Apache Spark is an open-source data processing engine. It contains number of libraries, which you can use to process data on a cluster of computers. The most important benefit is the ability to process data in parallel. It perfectly suits Big Data (add link). It supports multiple programming languages (Python, Java, Scala, and R). You can solve problems in a multiple ways by using SQL, data streaming, and machine learning.
It is widely used in engineering and science. One important user that comes to my mind is CERN they have petabytes of data and they crunch numbers with Spark. It can be used in your local clusters, cloud computing or distributed clusters. It can manage enormous amounts of data.
Spark coordinates the execution of jobs on data across the cluster. To manage cluster it needs additional tool like YARN or Mesos. They grant resources on a cluster to mange jobs. Essentially Spark is a set of tools that work together providing engine to process your data.
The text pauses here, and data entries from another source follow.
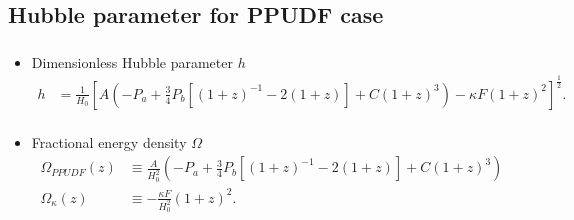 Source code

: \documentclass{beamer}
\newcommand{\brac}[1]{\left(#1\right)}
\newcommand{\bracc}[1]{\left[#1\right]}
\begin{document}
{\subsection{Hubble parameter for PPUDF case}
\begin{frame}
\frametitle{\insertsectionhead}
\framesubtitle{\insertsubsectionhead}
\fontsize{8pt}{7.2}\selectfont
\begin{itemize}
\item Dimensionless Hubble parameter $h$
\fontsize{6pt}{7.2}\selectfont
\begin{equation}\label{eq:UDFDimh}
\begin{split}
h &= \frac{1}{H_{0}}\bracc{A\brac{-P_{a}+\frac{3}{4}P_{b}\bracc{\brac{1+z}^{-1}-2\brac{1+z}}+C\brac{1+z}^{3}} -\kappa F \brac{1+z}^{2}}^{\frac{1}{2}}.\\
\end{split}
\end{equation}
\fontsize{8pt}{7.2}\selectfont
\item Fractional energy density $\Omega$
\fontsize{6pt}{7.2}\selectfont
\begin{equation}\label{eq:UDFOmega}
\begin{split}
\Omega_{PPUDF}(z) &\equiv \frac{A}{H_{0}^{2}}\brac{-P_{a}+\frac{3}{4}P_{b}\bracc{\brac{1+z}^{-1}-2\brac{1+z}}+C\brac{1+z}^{3}}      \\
\Omega_{\kappa}(z)&\equiv -\frac{\kappa F}{H_{0}^{2}}\brac{1+z}^{2}.\\
\end{split}
\end{equation}
\end{itemize}


\end{frame}}
\end{document}
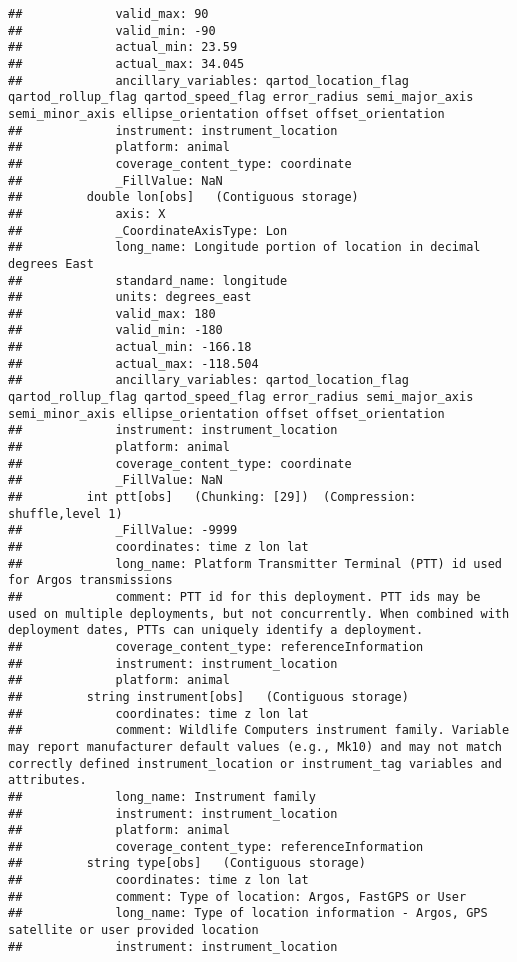 \documentclass[
]{book}
\begin{document}
\begin{verbatim}
##             valid_max: 90
##             valid_min: -90
##             actual_min: 23.59
##             actual_max: 34.045
##             ancillary_variables: qartod_location_flag qartod_rollup_flag qartod_speed_flag error_radius semi_major_axis semi_minor_axis ellipse_orientation offset offset_orientation
##             instrument: instrument_location
##             platform: animal
##             coverage_content_type: coordinate
##             _FillValue: NaN
##         double lon[obs]   (Contiguous storage)  
##             axis: X
##             _CoordinateAxisType: Lon
##             long_name: Longitude portion of location in decimal degrees East
##             standard_name: longitude
##             units: degrees_east
##             valid_max: 180
##             valid_min: -180
##             actual_min: -166.18
##             actual_max: -118.504
##             ancillary_variables: qartod_location_flag qartod_rollup_flag qartod_speed_flag error_radius semi_major_axis semi_minor_axis ellipse_orientation offset offset_orientation
##             instrument: instrument_location
##             platform: animal
##             coverage_content_type: coordinate
##             _FillValue: NaN
##         int ptt[obs]   (Chunking: [29])  (Compression: shuffle,level 1)
##             _FillValue: -9999
##             coordinates: time z lon lat
##             long_name: Platform Transmitter Terminal (PTT) id used for Argos transmissions
##             comment: PTT id for this deployment. PTT ids may be used on multiple deployments, but not concurrently. When combined with deployment dates, PTTs can uniquely identify a deployment.
##             coverage_content_type: referenceInformation
##             instrument: instrument_location
##             platform: animal
##         string instrument[obs]   (Contiguous storage)  
##             coordinates: time z lon lat
##             comment: Wildlife Computers instrument family. Variable may report manufacturer default values (e.g., Mk10) and may not match correctly defined instrument_location or instrument_tag variables and attributes.
##             long_name: Instrument family
##             instrument: instrument_location
##             platform: animal
##             coverage_content_type: referenceInformation
##         string type[obs]   (Contiguous storage)  
##             coordinates: time z lon lat
##             comment: Type of location: Argos, FastGPS or User
##             long_name: Type of location information - Argos, GPS satellite or user provided location
##             instrument: instrument_location

\end{verbatim}
\end{document}
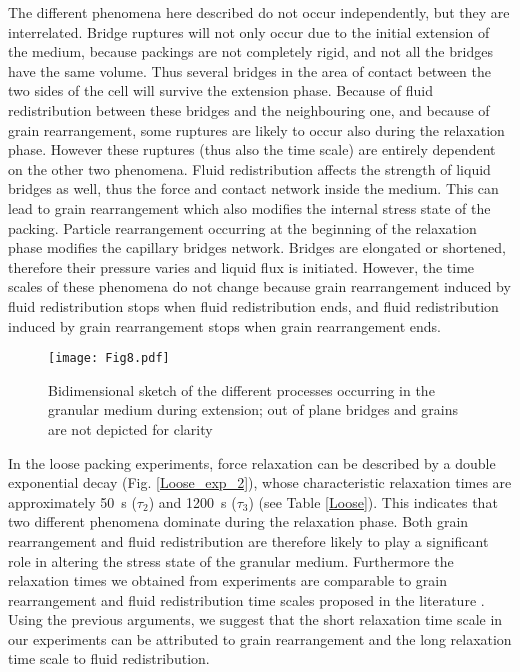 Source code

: The different phenomena here described do not occur independently, but they are interrelated. Bridge ruptures will not only occur due to the initial extension of the medium, because packings are not completely rigid, and not all the bridges have the same volume. Thus several bridges in the area of contact between the two sides of the cell will survive the extension phase. Because of fluid redistribution between these bridges and the neighbouring one, and because of grain rearrangement, some ruptures are likely to occur also during the relaxation phase. However these ruptures (thus also the time scale) are entirely dependent on the other two phenomena. Fluid redistribution affects the strength of liquid bridges as well, thus the force and contact network inside the medium. This can lead to grain rearrangement which also modifies the internal stress state of the packing. Particle rearrangement occurring at the beginning of the relaxation phase modifies the capillary bridges network. Bridges are elongated or shortened, therefore their pressure varies and liquid flux is initiated. However, the time scales of these phenomena do not change because grain rearrangement induced by fluid redistribution stops when fluid redistribution ends, and fluid redistribution induced by grain rearrangement stops when grain rearrangement ends.

\begin{figure*}
\texttt{[image: Fig8.pdf]}
\caption{Bidimensional sketch of the different processes occurring in the granular medium during extension; out of plane bridges and grains are not depicted for clarity}
\label{draw}
\end{figure*}

In the loose packing experiments, force relaxation can be described by a double exponential decay (Fig. \ref{Loose_exp_2}), whose characteristic relaxation times are approximately 50~\si{s} ($\tau_2$) and 1200~\si{s} ($\tau_3$) (see Table \ref{Loose}). This indicates that two different phenomena dominate during the relaxation phase. Both grain rearrangement and fluid redistribution are therefore likely to play a significant role in altering the stress state of the granular medium. Furthermore the relaxation times we obtained from experiments are comparable to grain rearrangement and fluid redistribution time scales proposed in the literature \cite{Hartley2003,Herminghaus2005,Utter2004}. Using the previous arguments, we suggest that the short relaxation time scale in our experiments can be attributed to grain rearrangement and the long relaxation time scale to fluid redistribution.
You can take advantage of Spark by using its’ tools and libraries. Spark is composed of lower level APIs and Structural APIs. you can access as well series of libraries for additional functionality. You can perform any data related activities. It can be graph analysis, machine learning, or data streaming.
Structured API are called Datasets. You can use them for writing statically typed code in Java or Scala. This dataset is not available in Python or R since they are dynamically typed. The dataset API provides ability to assign Java/Scala to the records within DataFrame and manipulate it as collection of objects. This flexibility in toolset makes it easy to use higher level API for simple data analysis. In case you have more complex problem you can solve it by using lower level APIs like Datasets or RDDs. they provide you with secure type safe data manipulation.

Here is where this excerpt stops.